Thread: How to run in parallel in Postgres

How to run in parallel in Postgres

From
Lars Aksel Opsahl
Date:
Hi

I have a function that prepares data, so the big job can be run it in parallel. 

Today I have solved this by using "Gnu parallel" like this.
psql testdb -c"\! psql -t -q -o /tmp/run_cmd.sql testdb -c\"SELECT find_overlap_gap_make_run_cmd('sl_lop.overlap_gap_input_t1','geom',4258,'sl_lop.overlap_gap_input_t1_res',50);\"; parallel -j 4  psql testdb -c :::: /tmp/run_cmd.sql" 2>> /tmp/analyze.log;

The problem here is that I depend on external code which may not be installed. 

Since Postgres now supports parallel I was wondering if it's easy to trigger parallel dynamically created SQL calls.

If you look at https://github.com/larsop/find-overlap-and-gap/blob/master/src/test/sql/regress/find_overlap_and_gap.sql  you see that

find_overlap_gap_make_run_cmd generates as set of 28 sql calls. 


So is it in a simple way possible to use Postgres parallel functionality to call this 28 functions i parallel so I don't have dependent on externally install programs  ?

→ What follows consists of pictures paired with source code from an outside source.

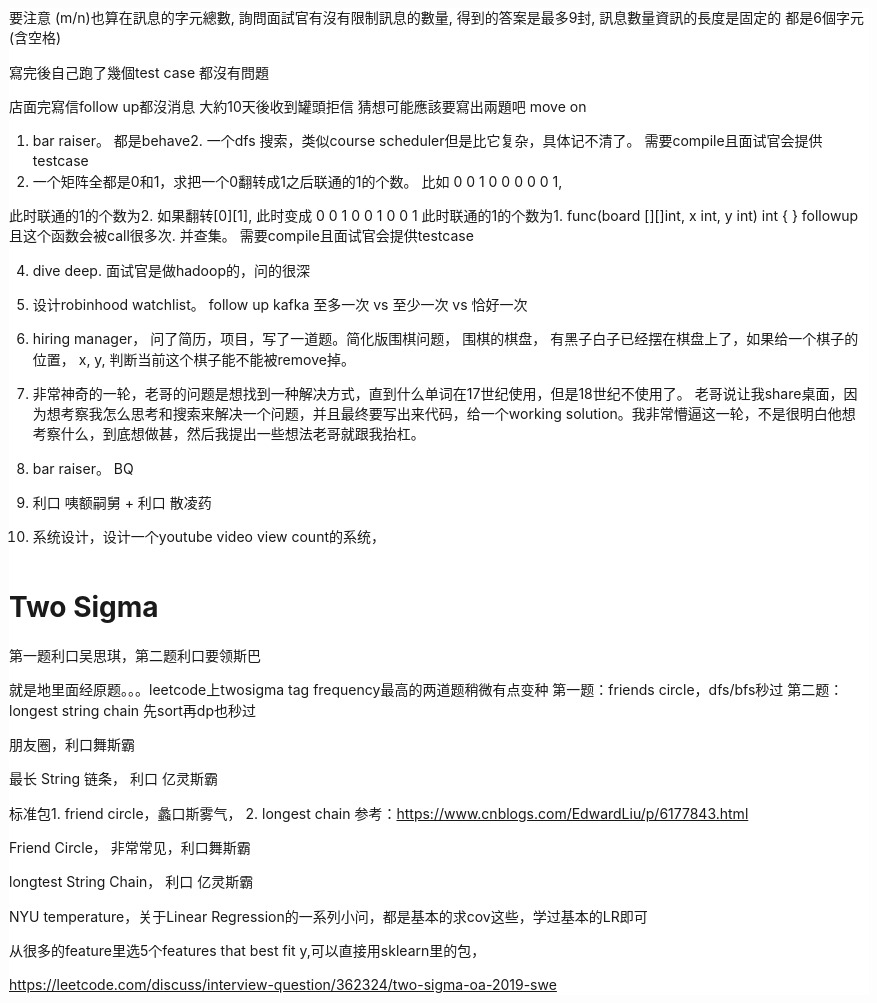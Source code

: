 要注意 (m/n)也算在訊息的字元總數, 詢問面試官有沒有限制訊息的數量, 得到的答案是最多9封, 訊息數量資訊的長度是固定的 都是6個字元(含空格)

寫完後自己跑了幾個test case 都沒有問題

店面完寫信follow up都沒消息 大約10天後收到罐頭拒信 猜想可能應該要寫出兩題吧 move on



1. bar raiser。 都是behave2. 一个dfs 搜索，类似course scheduler但是比它复杂，具体记不清了。 需要compile且面试官会提供testcase
3. 一个矩阵全都是0和1，求把一个0翻转成1之后联通的1的个数。 比如
0 0 1
0 0 0
0 0 1,

此时联通的1的个数为2. 如果翻转[0][1], 此时变成
0 0 1
0 0 1
0 0 1
此时联通的1的个数为1.
func(board [][]int, x int, y int) int {
}
followup且这个函数会被call很多次. 并查集。 需要compile且面试官会提供testcase

4. dive deep. 面试官是做hadoop的，问的很深
5. 设计robinhood watchlist。 follow up kafka 至多一次 vs 至少一次 vs 恰好一次



1. hiring manager， 问了简历，项目，写了一道题。简化版围棋问题， 围棋的棋盘， 有黑子白子已经摆在棋盘上了，如果给一个棋子的位置， x, y, 判断当前这个棋子能不能被remove掉。
2. 非常神奇的一轮，老哥的问题是想找到一种解决方式，直到什么单词在17世纪使用，但是18世纪不使用了。 老哥说让我share桌面，因为想考察我怎么思考和搜索来解决一个问题，并且最终要写出来代码，给一个working solution。我非常懵逼这一轮，不是很明白他想考察什么，到底想做甚，然后我提出一些想法老哥就跟我抬杠。
3. bar raiser。 BQ
4. 利口 咦额嗣舅 + 利口 散凌药
5. 系统设计，设计一个youtube video view count的系统，

# Two Sigma

第一题利口吴思琪，第二题利口要领斯巴

就是地里面经原题。。。leetcode上twosigma tag frequency最高的两道题稍微有点变种
第一题：friends circle，dfs/bfs秒过
第二题： longest string chain 先sort再dp也秒过

朋友圈，利口舞斯霸

最长 String 链条， 利口 亿灵斯霸

标准包1. friend circle，蠡口斯雾气， 2. longest chain 参考：https://www.cnblogs.com/EdwardLiu/p/6177843.html

Friend Circle， 非常常见，利口舞斯霸

longtest String Chain， 利口 亿灵斯霸

 NYU temperature，关于Linear Regression的一系列小问，都是基本的求cov这些，学过基本的LR即可

从很多的feature里选5个features that best fit y,可以直接用sklearn里的包，

https://leetcode.com/discuss/interview-question/362324/two-sigma-oa-2019-swe
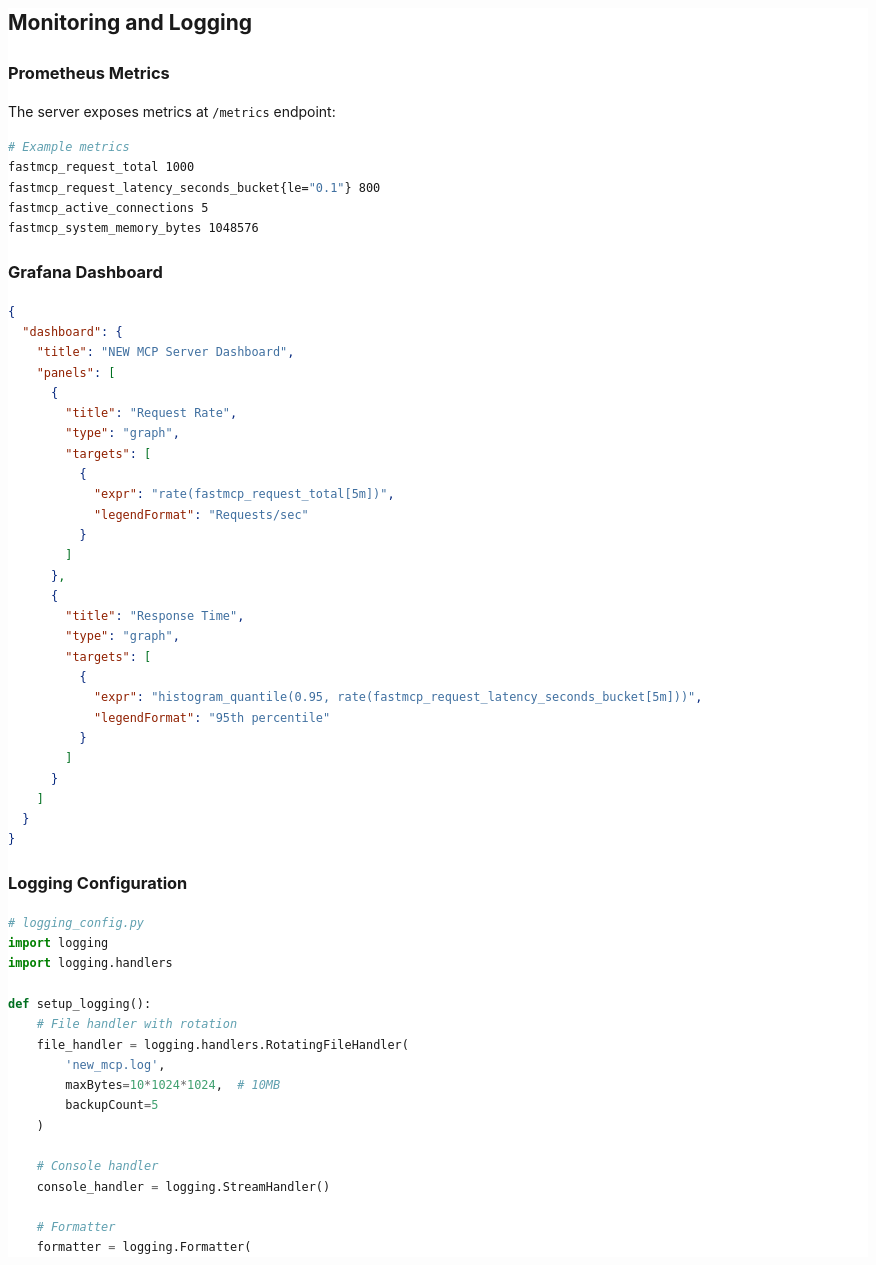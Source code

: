 ## Monitoring and Logging

### Prometheus Metrics
The server exposes metrics at `/metrics` endpoint:

```bash
# Example metrics
fastmcp_request_total 1000
fastmcp_request_latency_seconds_bucket{le="0.1"} 800
fastmcp_active_connections 5
fastmcp_system_memory_bytes 1048576
```

### Grafana Dashboard
```json
{
  "dashboard": {
    "title": "NEW MCP Server Dashboard",
    "panels": [
      {
        "title": "Request Rate",
        "type": "graph",
        "targets": [
          {
            "expr": "rate(fastmcp_request_total[5m])",
            "legendFormat": "Requests/sec"
          }
        ]
      },
      {
        "title": "Response Time",
        "type": "graph",
        "targets": [
          {
            "expr": "histogram_quantile(0.95, rate(fastmcp_request_latency_seconds_bucket[5m]))",
            "legendFormat": "95th percentile"
          }
        ]
      }
    ]
  }
}
```

### Logging Configuration
```python
# logging_config.py
import logging
import logging.handlers

def setup_logging():
    # File handler with rotation
    file_handler = logging.handlers.RotatingFileHandler(
        'new_mcp.log',
        maxBytes=10*1024*1024,  # 10MB
        backupCount=5
    )
    
    # Console handler
    console_handler = logging.StreamHandler()
    
    # Formatter
    formatter = logging.Formatter(
```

When this 28 sql calls are done, the find_overlap_gap_make_run_cmd may continue to the next step of work. So the function that triggers parallel calls wait for them complete and then may start on the next step of work.


Thanks .


Lars



 

   

Re: How to run in parallel in Postgres

From
Laurenz Albe
Date:
On Thu, 2019-12-05 at 12:10 +0000, Lars Aksel Opsahl wrote:
> have a function that prepares data, so the big job can be run it in parallel. 
> 
> Today I have solved this by using "Gnu parallel" like this.
> psql testdb -c"\! psql -t -q -o /tmp/run_cmd.sql testdb -c\"SELECT
find_overlap_gap_make_run_cmd('sl_lop.overlap_gap_input_t1','geom',4258,'sl_lop.overlap_gap_input_t1_res',50);\";
parallel-j 4 
 
> psql testdb -c :::: /tmp/run_cmd.sql" 2>> /tmp/analyze.log;
> 
> The problem here is that I depend on external code which may not be installed. 
> 
> Since Postgres now supports parallel I was wondering if it's easy to trigger parallel dynamically created SQL calls.
> 
> If you look at
https://github.com/larsop/find-overlap-and-gap/blob/master/src/test/sql/regress/find_overlap_and_gap.sql you see that
 
> find_overlap_gap_make_run_cmd generates as set of 28 sql calls. 
> 
> So is it in a simple way possible to use Postgres parallel functionality to call this 28 functions i parallel so I
don'thave dependent on externally install programs  ?
 
> 
> When this 28 sql calls are done, the find_overlap_gap_make_run_cmd may continue to the next step of work. So the
functionthat triggers parallel calls wait for them complete and then may start on
 
> the next step of work.

You cannot run several queries in parallel in a PostgreSQL function.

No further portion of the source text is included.